I'll back up a bit. When Gracie was discharged on July 22, we (i.e. John, the GI team, the attending physician and I) had not wanted Gracie discharged. We all felt as though she would end up back in the hospital before we could get surgery accomplished - - we just wanted to move forward with surgery... the sooner, the better. She had been cleared by everyone, but the surgeon did not want to do it that admission. We were told he was going on vacation... he was not... and it doesn't, at this point, matter why or how that piece of info was incorrectly communicated. Bottom line is we took her home, did some more surgery related soul searching, got it scheduled, she got sick again (everyone feels that would have happened in that amount of time regardless of where she was) and she missed her scheduled surgery date last Friday.
Because of the infection, surgery was cancelled. But, once her cultures were negative, we were told that the surgeon's office was working on getting Gracie on the schedule with the assumption that she'd be fully cleared. Since Friday, everyone (and I mean everyone, BUT the surgeon, whom we haven't yet seen this admission) had been saying that it was looking like Wednesday, yet at the same time, she never was officially on the schedule.
Cut to today... I called John at the hospital to find out if he'd heard anything. Not a word. It was agreed that he'd ask every single person who walked into the room until he got an answer. In the meantime, I called the surgeon's office directly. They informed me that Gracie wasn't on the schedule and I asked that they have the scheduler or surgeon call me directly. I needed an answer, not the runaround. Back at the hospital, John was informed that the scheduler was out sick. Minutes later the surgeon's office called me back and said that the schedule was really full this week and he (the surgeon) was trying to get her on for next week. She ended her little speech with, "Okay?" To which I said, "No... have the surgeon call me directly, please. We are not 'okay' with her sitting in the hospital waiting for surgery for at least another week."

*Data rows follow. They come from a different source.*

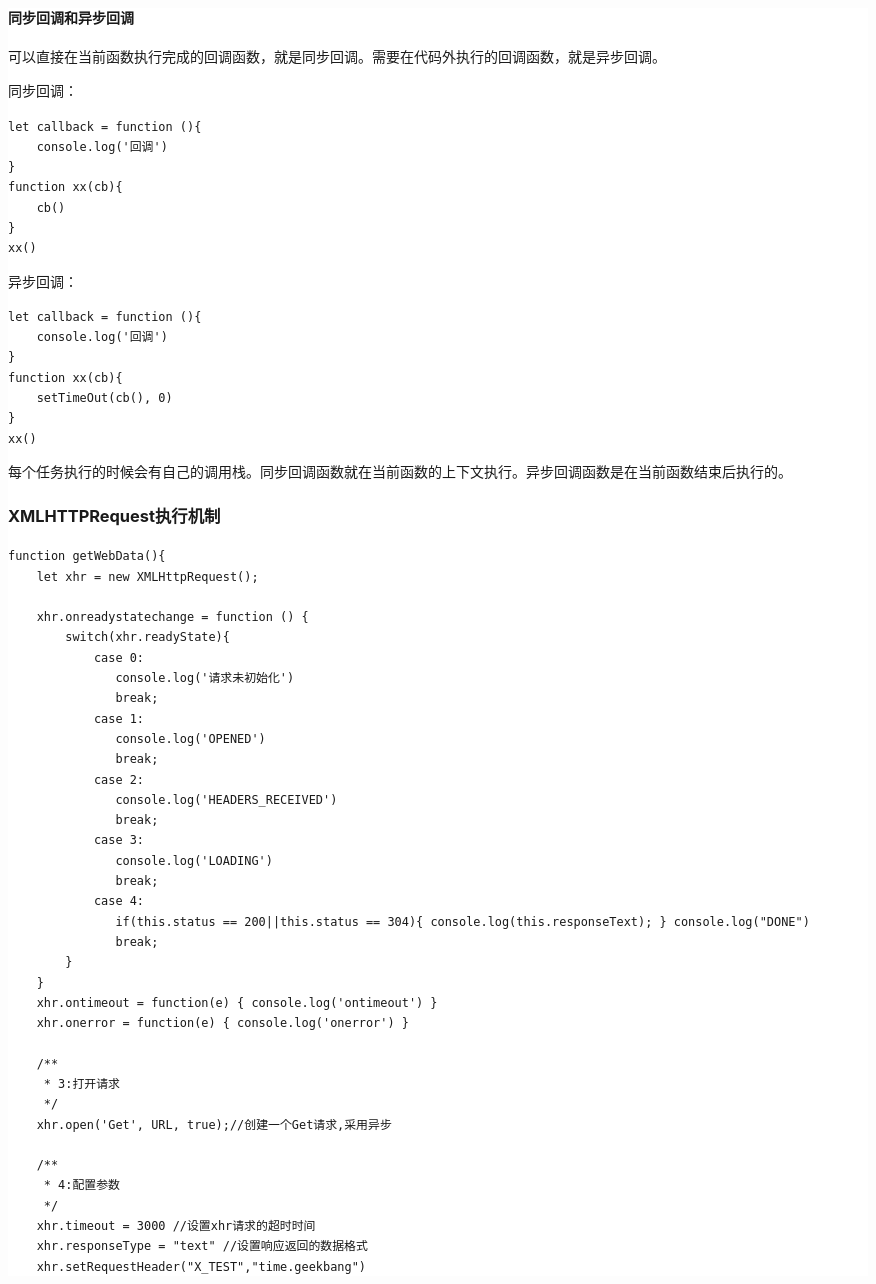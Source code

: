 #### 同步回调和异步回调
可以直接在当前函数执行完成的回调函数，就是同步回调。需要在代码外执行的回调函数，就是异步回调。  

同步回调：
```
let callback = function (){
    console.log('回调')
}
function xx(cb){
    cb()
}
xx()
```
异步回调：
```
let callback = function (){
    console.log('回调')
}
function xx(cb){
    setTimeOut(cb(), 0) 
}
xx()
```

每个任务执行的时候会有自己的调用栈。同步回调函数就在当前函数的上下文执行。异步回调函数是在当前函数结束后执行的。

### XMLHTTPRequest执行机制
```
function getWebData(){
    let xhr = new XMLHttpRequest();

    xhr.onreadystatechange = function () {
        switch(xhr.readyState){
            case 0: 
               console.log('请求未初始化')
               break;
            case 1: 
               console.log('OPENED')
               break;
            case 2: 
               console.log('HEADERS_RECEIVED')
               break;
            case 3: 
               console.log('LOADING')
               break;
            case 4: 
               if(this.status == 200||this.status == 304){ console.log(this.responseText); } console.log("DONE")
               break;
        }
    }
    xhr.ontimeout = function(e) { console.log('ontimeout') } 
    xhr.onerror = function(e) { console.log('onerror') } 

    /** 
     * 3:打开请求 
     */ 
    xhr.open('Get', URL, true);//创建一个Get请求,采用异步 

    /** 
     * 4:配置参数 
     */ 
    xhr.timeout = 3000 //设置xhr请求的超时时间 
    xhr.responseType = "text" //设置响应返回的数据格式 
    xhr.setRequestHeader("X_TEST","time.geekbang") 
```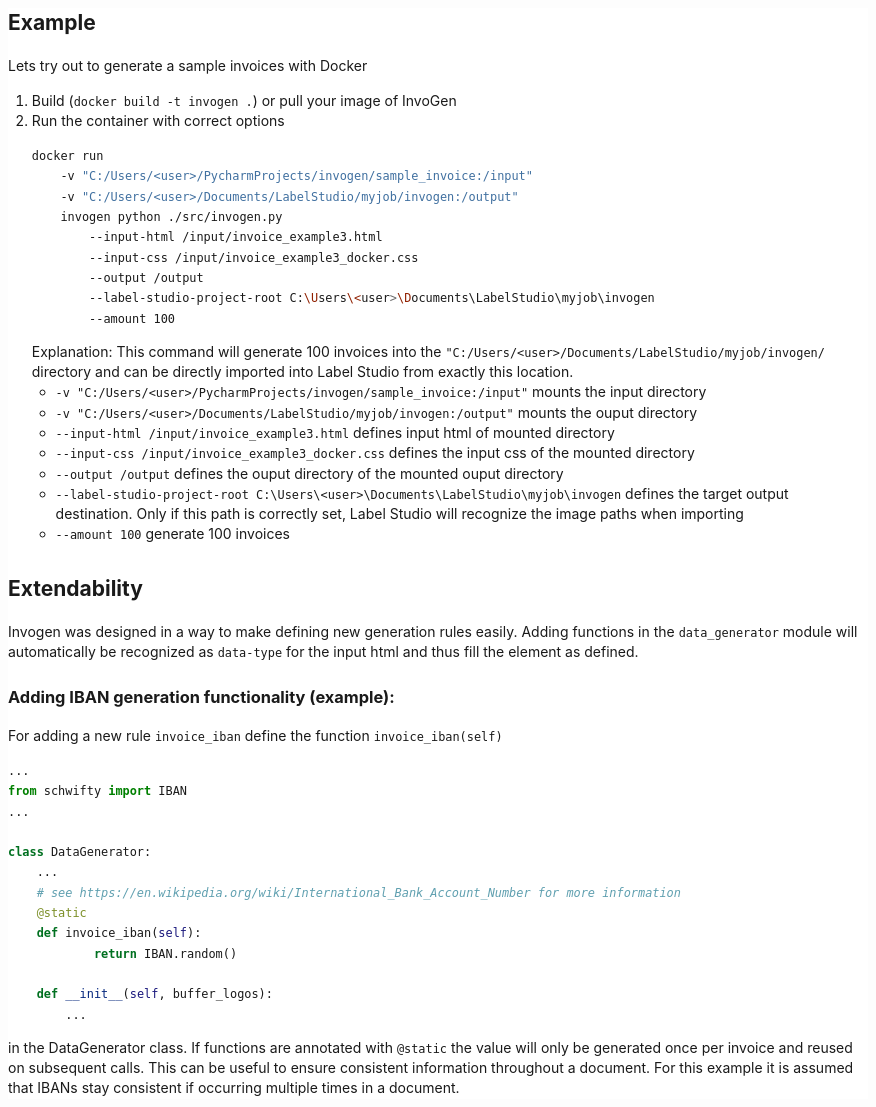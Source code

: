 
## Example
Lets try out to generate a sample invoices with Docker
1. Build (`docker build -t invogen .`) or pull your image of InvoGen
2. Run the container with correct options
   ```sh
   docker run
       -v "C:/Users/<user>/PycharmProjects/invogen/sample_invoice:/input"
       -v "C:/Users/<user>/Documents/LabelStudio/myjob/invogen:/output"
       invogen python ./src/invogen.py
           --input-html /input/invoice_example3.html
           --input-css /input/invoice_example3_docker.css
           --output /output
           --label-studio-project-root C:\Users\<user>\Documents\LabelStudio\myjob\invogen
           --amount 100
   ```
   Explanation:
   This command will generate 100 invoices into the `"C:/Users/<user>/Documents/LabelStudio/myjob/invogen/` directory and can be directly imported into Label Studio from exactly this location.
   - `-v "C:/Users/<user>/PycharmProjects/invogen/sample_invoice:/input"` mounts the input directory
   - `-v "C:/Users/<user>/Documents/LabelStudio/myjob/invogen:/output"` mounts the ouput directory
   - `--input-html /input/invoice_example3.html` defines input html of mounted directory
   - `--input-css /input/invoice_example3_docker.css` defines the input css of the mounted directory
   - `--output /output` defines the ouput directory of the mounted ouput directory
   - `--label-studio-project-root C:\Users\<user>\Documents\LabelStudio\myjob\invogen` defines the target output destination. Only if this path is correctly set, Label Studio will recognize the image paths when importing
   - `--amount 100` generate 100 invoices

## Extendability
Invogen was designed in a way to make defining new generation rules easily. 
Adding functions in the ```data_generator``` module will automatically be recognized as ```data-type``` for the input html and thus
fill the element as defined.

### Adding IBAN generation functionality (example):
For adding a new rule ```invoice_iban``` define the function ```invoice_iban(self)```

```python
...
from schwifty import IBAN
...

class DataGenerator:
    ...
    # see https://en.wikipedia.org/wiki/International_Bank_Account_Number for more information
    @static
    def invoice_iban(self):
            return IBAN.random()

    def __init__(self, buffer_logos):
        ...
```
in the DataGenerator class. If functions are annotated with ```@static``` the value will only be generated once per invoice and reused on subsequent calls. This can be useful to ensure consistent
information throughout a document. For this example it is assumed that IBANs stay consistent if occurring multiple times in a document.
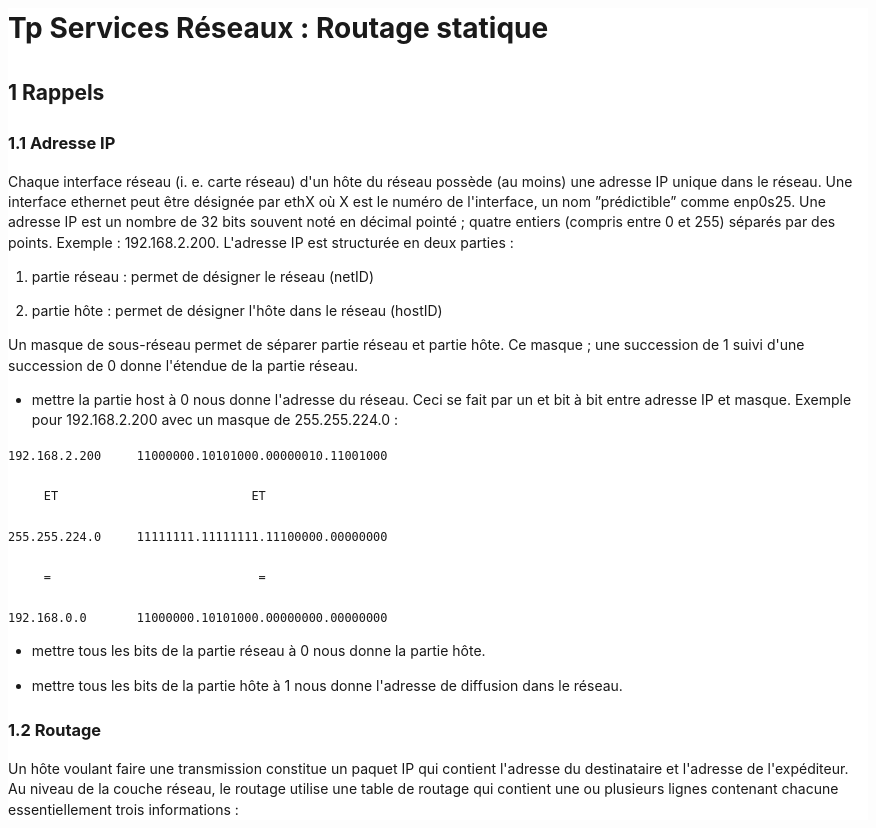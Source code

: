 # Tp Services Réseaux : Routage statique
## 1 Rappels

### 1.1 Adresse IP

Chaque interface réseau (i. e. carte réseau) d'un hôte du réseau 
possède (au moins) une adresse IP unique dans le réseau. Une 
interface ethernet peut être désignée par ethX où X est le numéro 
de l'interface, un nom ”prédictible” comme enp0s25. Une adresse 
IP est un nombre de 32 bits souvent noté en décimal pointé ; 
quatre entiers (compris entre 0 et 255) séparés par des points. 
Exemple : 192.168.2.200. L'adresse IP est structurée en deux 
parties : 

1. partie réseau : permet de désigner le réseau (netID)

2. partie hôte : permet de désigner l'hôte dans le réseau 
  (hostID)

Un masque de sous-réseau permet de séparer partie réseau et 
partie hôte. Ce masque ; une succession de 1 suivi d'une 
succession de 0 donne l'étendue de la partie réseau.

* mettre la partie host à 0 nous donne l'adresse du réseau. Ceci 
  se fait par un et bit à bit entre adresse IP et masque. Exemple 
  pour 192.168.2.200 avec un masque de 255.255.224.0 : 
    
```
192.168.2.200     11000000.10101000.00000010.11001000

     ET                           ET

255.255.224.0     11111111.11111111.11100000.00000000

     =                             =

192.168.0.0       11000000.10101000.00000000.00000000
```

* mettre tous les bits de la partie réseau à 0 nous donne la 
  partie hôte. 

* mettre tous les bits de la partie hôte à 1 nous donne l'adresse 
  de diffusion dans le réseau.

### 1.2 Routage

Un hôte voulant faire une transmission constitue un paquet IP qui 
contient l'adresse du destinataire et l'adresse de l'expéditeur. 
Au niveau de la couche réseau, le routage utilise une table de 
routage qui contient une ou plusieurs lignes contenant chacune 
essentiellement trois informations :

In the meantime, in an effort to convince the surgeon that this needed to get accomplished sooner than later, I continued my telephone tirade by leaving messages for the GI doc, the Pulmonologist and the Case Manager on the PICU. I word-vomited on all their voicemails about the situation. I knew that they were on our side, but whether or not they'd have clout with the surgeon at this point was questionable. I asked the case manager to set-up a care conference. The pulmonologist ended up rounding on Gracie to check on her new trach (more on that below) and John told her what was going on. She said she'd go to the OR herself and talk to the surgeon. We don't know that she actually did. No sooner had she left Gracie's bedside did the surgeon call me to say that she was NOT having surgery this week. He went on to say that the schedule was full and that Gracie's case was not emergent enough to bump anyone else. He also said that there was no way that any of his Nurse Practitioners would have said that Wednesday was a possibility. He said that information never came from his office and that he was sorry we had been so terribly misinformed. At that point, my tears were free flowing and there was no way I could keep myself from sounding hysterical. I pleaded with him about the fact that she continues to blow through IVs, that we can't feed her through her G-tube or she'll start having another set of issues prior to surgery... not to mention the increased risk of infection just for sitting in the hospital... what did he expect us to do? She can't leave her room because she is in isolation, she is depressed and begging to go home... what are we supposed to do for her? He said to put in another central line to avoid the IV issue... I reminded him that Interventional Radiology would require another anesthesia - - wouldn't it be better to just put her under once? He literally raised his voice in frustration with the fact that we'd been given any sort of hope that this week was possible. He said that by calling me himself about this he was already going above and beyond what he does for most parents. I told him it doesn't matter what he does for others, I needed him to hear me about my child. He said he would try to add her to Monday's schedule, but that next week was already full as well.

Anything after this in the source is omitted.